Chapter 8. Creating Custom SQL Functions

Documentation

VoltDB Home » Documentation » Guide to Performance and Customization

Chapter 8. Creating Custom SQL Functions

VoltDB provides many built-in functions for use in SQL statements that are described in an appendix to the Using VoltDB manual. These built-in functions perform a variety of tasks, such as data conversion, string matching, geometric calculations, and so on.

There are two types of SQL functions: scalar functions and aggregate functions. A scalar function takes a set of arguments and produces a single result value. DATEADD() is an example of a scalar function that takes a timestamp, a value, and a unit type such as MINUTE or HOUR, and produces a value that represents the addition of the specified units to the input timestamp. An aggregate functions takes multiple values — a table column or expression — as part of a query and produces a value that aggregates the results from all of the input. MAX() is an example of a built-in aggregate function that calculates the maximum value of all the inputs associated with the query's constraints.

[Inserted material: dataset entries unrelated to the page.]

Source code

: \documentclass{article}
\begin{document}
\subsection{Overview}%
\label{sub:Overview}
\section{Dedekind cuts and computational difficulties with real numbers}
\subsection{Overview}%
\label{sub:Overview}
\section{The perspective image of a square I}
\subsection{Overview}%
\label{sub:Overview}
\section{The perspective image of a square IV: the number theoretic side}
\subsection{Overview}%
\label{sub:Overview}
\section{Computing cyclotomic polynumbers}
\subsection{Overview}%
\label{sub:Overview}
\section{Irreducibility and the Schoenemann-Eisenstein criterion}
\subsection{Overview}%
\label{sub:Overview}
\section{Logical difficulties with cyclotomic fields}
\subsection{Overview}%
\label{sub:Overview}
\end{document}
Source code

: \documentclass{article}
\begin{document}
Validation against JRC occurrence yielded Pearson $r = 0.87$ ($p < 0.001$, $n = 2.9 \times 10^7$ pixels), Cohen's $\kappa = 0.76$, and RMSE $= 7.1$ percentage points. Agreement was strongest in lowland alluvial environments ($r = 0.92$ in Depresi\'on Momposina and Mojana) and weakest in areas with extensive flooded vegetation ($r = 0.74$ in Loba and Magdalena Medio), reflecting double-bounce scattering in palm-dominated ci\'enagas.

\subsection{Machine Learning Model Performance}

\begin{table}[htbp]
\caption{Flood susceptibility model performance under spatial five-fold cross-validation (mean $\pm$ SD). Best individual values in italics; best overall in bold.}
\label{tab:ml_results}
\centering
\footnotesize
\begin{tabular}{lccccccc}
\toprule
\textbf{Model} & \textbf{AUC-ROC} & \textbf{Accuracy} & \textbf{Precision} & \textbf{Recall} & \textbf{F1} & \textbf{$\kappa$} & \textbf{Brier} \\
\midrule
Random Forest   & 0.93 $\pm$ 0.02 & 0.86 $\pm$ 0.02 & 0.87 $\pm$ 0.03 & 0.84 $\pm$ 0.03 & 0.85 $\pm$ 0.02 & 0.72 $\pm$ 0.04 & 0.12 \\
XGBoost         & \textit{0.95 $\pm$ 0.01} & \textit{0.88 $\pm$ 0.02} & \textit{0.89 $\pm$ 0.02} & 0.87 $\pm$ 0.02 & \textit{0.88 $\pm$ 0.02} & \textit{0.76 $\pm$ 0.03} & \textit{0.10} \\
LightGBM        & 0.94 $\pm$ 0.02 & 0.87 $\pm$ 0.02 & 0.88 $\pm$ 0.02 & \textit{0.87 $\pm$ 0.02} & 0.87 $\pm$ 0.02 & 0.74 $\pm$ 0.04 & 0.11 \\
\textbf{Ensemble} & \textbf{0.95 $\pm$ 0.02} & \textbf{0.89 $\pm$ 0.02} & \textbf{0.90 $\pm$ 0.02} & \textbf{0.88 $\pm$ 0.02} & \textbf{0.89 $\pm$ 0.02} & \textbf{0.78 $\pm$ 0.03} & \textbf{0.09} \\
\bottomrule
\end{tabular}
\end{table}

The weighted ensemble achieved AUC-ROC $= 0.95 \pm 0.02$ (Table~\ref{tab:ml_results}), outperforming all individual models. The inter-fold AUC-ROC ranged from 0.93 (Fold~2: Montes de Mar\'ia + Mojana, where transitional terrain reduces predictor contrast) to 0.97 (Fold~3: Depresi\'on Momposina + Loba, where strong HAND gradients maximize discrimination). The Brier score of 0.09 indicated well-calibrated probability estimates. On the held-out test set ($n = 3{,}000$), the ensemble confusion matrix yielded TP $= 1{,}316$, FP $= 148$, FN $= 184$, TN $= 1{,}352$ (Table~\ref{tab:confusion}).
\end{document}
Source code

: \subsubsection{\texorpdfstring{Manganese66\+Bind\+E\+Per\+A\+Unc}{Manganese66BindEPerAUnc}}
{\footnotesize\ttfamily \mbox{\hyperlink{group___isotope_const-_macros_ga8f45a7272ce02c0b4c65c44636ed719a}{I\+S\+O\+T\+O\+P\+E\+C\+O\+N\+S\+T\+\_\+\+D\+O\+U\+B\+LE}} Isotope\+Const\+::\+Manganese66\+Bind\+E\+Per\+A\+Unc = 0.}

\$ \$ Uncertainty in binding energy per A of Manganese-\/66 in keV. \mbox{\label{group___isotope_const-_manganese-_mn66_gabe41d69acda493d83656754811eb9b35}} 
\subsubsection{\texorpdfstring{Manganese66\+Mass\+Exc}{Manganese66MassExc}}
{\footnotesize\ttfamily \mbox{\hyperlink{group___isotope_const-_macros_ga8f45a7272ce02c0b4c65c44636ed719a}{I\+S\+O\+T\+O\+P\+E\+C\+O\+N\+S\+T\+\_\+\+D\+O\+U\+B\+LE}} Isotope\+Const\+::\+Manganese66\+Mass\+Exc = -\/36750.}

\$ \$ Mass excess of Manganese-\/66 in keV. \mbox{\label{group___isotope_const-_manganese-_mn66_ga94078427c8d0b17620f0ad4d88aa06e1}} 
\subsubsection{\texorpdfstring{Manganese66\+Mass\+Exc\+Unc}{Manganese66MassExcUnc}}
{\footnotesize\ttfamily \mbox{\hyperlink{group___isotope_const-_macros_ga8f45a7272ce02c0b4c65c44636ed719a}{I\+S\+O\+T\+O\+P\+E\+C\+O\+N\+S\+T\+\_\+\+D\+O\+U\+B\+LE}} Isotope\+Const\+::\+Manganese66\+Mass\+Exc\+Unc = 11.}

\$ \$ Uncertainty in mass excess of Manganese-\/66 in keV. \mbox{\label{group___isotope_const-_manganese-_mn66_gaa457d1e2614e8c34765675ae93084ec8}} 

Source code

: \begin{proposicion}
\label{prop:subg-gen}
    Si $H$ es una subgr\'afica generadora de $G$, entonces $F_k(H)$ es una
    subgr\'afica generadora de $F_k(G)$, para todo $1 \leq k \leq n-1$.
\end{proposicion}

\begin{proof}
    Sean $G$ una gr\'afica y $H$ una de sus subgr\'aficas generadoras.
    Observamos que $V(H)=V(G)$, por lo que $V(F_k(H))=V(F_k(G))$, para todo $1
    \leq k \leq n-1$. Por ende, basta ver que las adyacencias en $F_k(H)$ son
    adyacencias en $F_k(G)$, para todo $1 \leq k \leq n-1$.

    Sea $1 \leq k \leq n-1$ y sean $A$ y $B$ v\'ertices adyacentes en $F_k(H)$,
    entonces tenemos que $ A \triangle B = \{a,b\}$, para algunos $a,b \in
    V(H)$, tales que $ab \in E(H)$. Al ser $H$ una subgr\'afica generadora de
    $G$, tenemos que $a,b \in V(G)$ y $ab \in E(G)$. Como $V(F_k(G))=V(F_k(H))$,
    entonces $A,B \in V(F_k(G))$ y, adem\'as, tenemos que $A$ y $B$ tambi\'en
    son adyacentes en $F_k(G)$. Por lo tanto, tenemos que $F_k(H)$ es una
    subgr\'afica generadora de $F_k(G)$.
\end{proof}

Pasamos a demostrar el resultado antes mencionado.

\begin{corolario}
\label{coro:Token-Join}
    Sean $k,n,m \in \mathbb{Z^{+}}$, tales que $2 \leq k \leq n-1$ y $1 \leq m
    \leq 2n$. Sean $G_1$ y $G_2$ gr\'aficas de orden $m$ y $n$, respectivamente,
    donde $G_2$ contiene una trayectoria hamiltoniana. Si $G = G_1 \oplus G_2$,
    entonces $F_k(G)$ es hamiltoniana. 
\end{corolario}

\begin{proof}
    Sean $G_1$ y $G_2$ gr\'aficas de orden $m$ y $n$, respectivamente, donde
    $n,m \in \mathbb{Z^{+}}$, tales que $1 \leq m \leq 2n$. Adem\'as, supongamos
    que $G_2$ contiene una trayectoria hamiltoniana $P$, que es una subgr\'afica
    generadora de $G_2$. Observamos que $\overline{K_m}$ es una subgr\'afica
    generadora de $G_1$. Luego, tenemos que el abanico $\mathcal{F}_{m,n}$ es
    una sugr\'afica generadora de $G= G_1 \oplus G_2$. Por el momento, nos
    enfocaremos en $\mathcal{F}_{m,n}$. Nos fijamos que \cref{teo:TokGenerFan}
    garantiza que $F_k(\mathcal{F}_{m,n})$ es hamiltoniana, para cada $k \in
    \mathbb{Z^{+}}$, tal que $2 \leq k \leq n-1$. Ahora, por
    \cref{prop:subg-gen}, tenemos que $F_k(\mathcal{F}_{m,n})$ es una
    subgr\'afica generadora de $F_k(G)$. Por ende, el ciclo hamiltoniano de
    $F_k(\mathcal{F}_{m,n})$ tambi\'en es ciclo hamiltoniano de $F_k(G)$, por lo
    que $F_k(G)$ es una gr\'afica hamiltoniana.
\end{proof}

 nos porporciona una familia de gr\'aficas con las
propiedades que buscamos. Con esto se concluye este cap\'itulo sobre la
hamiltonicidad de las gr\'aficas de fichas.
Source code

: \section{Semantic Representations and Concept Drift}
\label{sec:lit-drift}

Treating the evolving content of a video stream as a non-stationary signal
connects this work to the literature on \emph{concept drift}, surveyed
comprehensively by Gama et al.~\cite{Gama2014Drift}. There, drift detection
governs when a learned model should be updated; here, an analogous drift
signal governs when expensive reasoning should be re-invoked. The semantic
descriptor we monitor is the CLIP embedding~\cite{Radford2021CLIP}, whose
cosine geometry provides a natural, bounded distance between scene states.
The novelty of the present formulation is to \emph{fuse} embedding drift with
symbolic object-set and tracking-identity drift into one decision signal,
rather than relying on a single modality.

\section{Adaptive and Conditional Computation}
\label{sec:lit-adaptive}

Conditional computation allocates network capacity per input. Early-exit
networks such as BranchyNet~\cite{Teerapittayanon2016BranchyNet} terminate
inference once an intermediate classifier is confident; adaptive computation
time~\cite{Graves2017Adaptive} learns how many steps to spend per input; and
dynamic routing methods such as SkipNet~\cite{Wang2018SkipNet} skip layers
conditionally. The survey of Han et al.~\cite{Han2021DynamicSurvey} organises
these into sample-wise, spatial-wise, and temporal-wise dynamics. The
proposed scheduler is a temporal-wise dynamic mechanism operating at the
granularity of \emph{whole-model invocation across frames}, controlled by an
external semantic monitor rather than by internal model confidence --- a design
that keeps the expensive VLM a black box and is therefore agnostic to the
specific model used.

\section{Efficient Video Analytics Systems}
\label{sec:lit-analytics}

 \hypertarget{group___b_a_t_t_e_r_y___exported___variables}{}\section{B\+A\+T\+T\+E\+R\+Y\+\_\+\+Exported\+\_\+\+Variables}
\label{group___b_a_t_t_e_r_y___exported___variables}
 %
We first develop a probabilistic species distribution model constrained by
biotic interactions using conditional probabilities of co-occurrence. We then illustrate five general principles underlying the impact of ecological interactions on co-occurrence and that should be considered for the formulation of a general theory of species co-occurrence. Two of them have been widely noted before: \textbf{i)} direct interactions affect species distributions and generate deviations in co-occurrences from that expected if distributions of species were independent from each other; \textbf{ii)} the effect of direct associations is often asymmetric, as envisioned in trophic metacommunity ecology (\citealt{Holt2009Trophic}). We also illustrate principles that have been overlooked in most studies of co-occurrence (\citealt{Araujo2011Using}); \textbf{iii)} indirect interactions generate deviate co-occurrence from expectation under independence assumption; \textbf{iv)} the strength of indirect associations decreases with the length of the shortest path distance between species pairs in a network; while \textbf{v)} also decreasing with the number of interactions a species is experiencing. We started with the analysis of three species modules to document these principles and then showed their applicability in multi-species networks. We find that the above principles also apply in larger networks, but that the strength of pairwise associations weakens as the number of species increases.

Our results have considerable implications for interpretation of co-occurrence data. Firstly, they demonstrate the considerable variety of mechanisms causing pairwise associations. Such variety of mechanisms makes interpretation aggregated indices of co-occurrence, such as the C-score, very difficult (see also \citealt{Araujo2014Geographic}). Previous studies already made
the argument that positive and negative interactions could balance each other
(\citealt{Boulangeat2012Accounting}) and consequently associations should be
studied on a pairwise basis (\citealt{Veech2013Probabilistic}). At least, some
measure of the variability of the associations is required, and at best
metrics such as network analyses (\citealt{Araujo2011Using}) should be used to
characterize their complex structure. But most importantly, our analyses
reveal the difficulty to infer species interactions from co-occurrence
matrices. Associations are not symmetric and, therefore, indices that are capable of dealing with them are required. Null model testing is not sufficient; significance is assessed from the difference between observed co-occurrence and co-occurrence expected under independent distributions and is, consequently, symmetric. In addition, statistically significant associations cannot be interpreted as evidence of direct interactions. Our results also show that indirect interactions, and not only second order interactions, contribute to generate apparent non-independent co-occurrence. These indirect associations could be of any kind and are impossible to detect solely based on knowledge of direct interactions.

However, not all possible functions are built in and there may be cases where you have an application-specific function that needs to be performed repeatedly. Rather than writing code to perform the operation as part of the application or within a stored procedure, VoltDB lets you create and declare your own functions that can be invoked directly from within SQL queries and data manipulation statements just like built-in functions.

Just as there are two types of built-in functions, you can create two types of user-defined functions. For user-defined scalar functions, you write the function as a Java method that takes the specified input arguments and returns a single value. User-defined aggregate functions are slightly more complex. You create aggregate functions as a Java class with specific methods to initiate the function, collect and process the input values, and return the aggregated result.

In both cases, there are the same three steps to creating a user-defined function:

  1. Write the code to perform the function as a Java method (for scalar functions) or a Java class (for aggregate functions).

  2. Load the Java class that includes the user-defined function into the database.

  3. Declare the function using the CREATE FUNCTION or CREATE AGGREGATE FUNCTION statement, associating it to the Java class and/or method.

The following sections describe how to perform each of these tasks, as well as how to invoke the function in SQL statements once it has been declared.

8.1. Writing a User-Defined Scalar Function

You write user-defined scalar functions as Java methods. If you are creating multiple scalar functions, you can put them all in a single Java class or in separate Java classes. Whichever is most convenient for you and the management of your code base.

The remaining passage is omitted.